Finally, there is the issue of the Oslo Accords which are no treaty, and which never have been succeeded by a treaty of mutual recognition within five years. Although the accords are still used as the foundation for political negotiations, their actual validity expired in 1998 – 1999. The Palestinian Authority has since then operated in a legal limbo.

The fact that the accords were never followed up by a treaty also raises the question whether a de-militarization of Hamas and/or other factions’ armed wings in the Gaza Strip would lead to the sort of military occupation that exists in the West Bank rather than to a functional Palestinian State. Ultimately there is the issue that a statement made during an interview with Al-Quds may make good Hasbara but that such a statement has nothing at all to do with a legal and binding commitment.

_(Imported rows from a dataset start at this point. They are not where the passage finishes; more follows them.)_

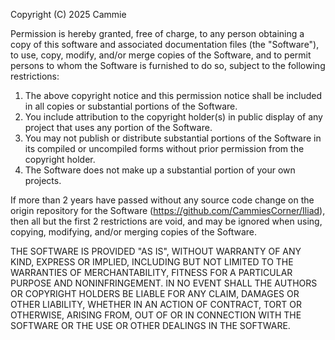 Copyright (C) 2025 Cammie

Permission is hereby granted, free of charge, to any person obtaining a copy of this software and
associated documentation files (the "Software"), to use, copy, modify, and/or merge copies of the
Software, and to permit persons to whom the Software is furnished to do so, subject to the following
restrictions:

1) The above copyright notice and this permission notice shall be included in all copies or substantial
   portions of the Software.
2) You include attribution to the copyright holder(s) in public display of any project that uses any
   portion of the Software.
3) You may not publish or distribute substantial portions of the Software in its compiled or uncompiled
   forms without prior permission from the copyright holder.
4) The Software does not make up a substantial portion of your own projects.

If more than 2 years have passed without any source code change on the origin repository for the Software
(https://github.com/CammiesCorner/Iliad), then all but the first 2 restrictions are void, and may be
ignored when using, copying, modifying, and/or merging copies of the Software.

THE SOFTWARE IS PROVIDED "AS IS", WITHOUT WARRANTY OF ANY KIND, EXPRESS OR IMPLIED, INCLUDING BUT NOT
LIMITED TO THE WARRANTIES OF MERCHANTABILITY, FITNESS FOR A PARTICULAR PURPOSE AND NONINFRINGEMENT. IN NO
EVENT SHALL THE AUTHORS OR COPYRIGHT HOLDERS BE LIABLE FOR ANY CLAIM, DAMAGES OR OTHER LIABILITY, WHETHER
IN AN ACTION OF CONTRACT, TORT OR OTHERWISE, ARISING FROM, OUT OF OR IN CONNECTION WITH THE SOFTWARE OR THE
USE OR OTHER DEALINGS IN THE SOFTWARE.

The very violent, ISIL-affiliated Wilayat Sinai.

Lieberman’s statement does, however, bring to mind that elements of Hamas also have been involved in the insurgency in Egypt’s North Sinai province. The insurgency was launched by the militant wing of Egypt’s Muslim Brotherhood, in cooperation with elements of the armed wing of Hamas, of Jama’a al-Islamiya, and Ansar Bayt al-Maqdis (ABM).

These groups became Wilayat Sinai and pledged allegiance to the self-proclaimed Islamic State. While there is no validity in the claim that Hamas and ISIL are identical, there is a strong pragmatic correlation between the control over the Palestinian side of the border between Gaza and Egypt by Hamas, or any other party or faction rather than by forces under the command of a Palestinian government that can be held internationally and legally accountable.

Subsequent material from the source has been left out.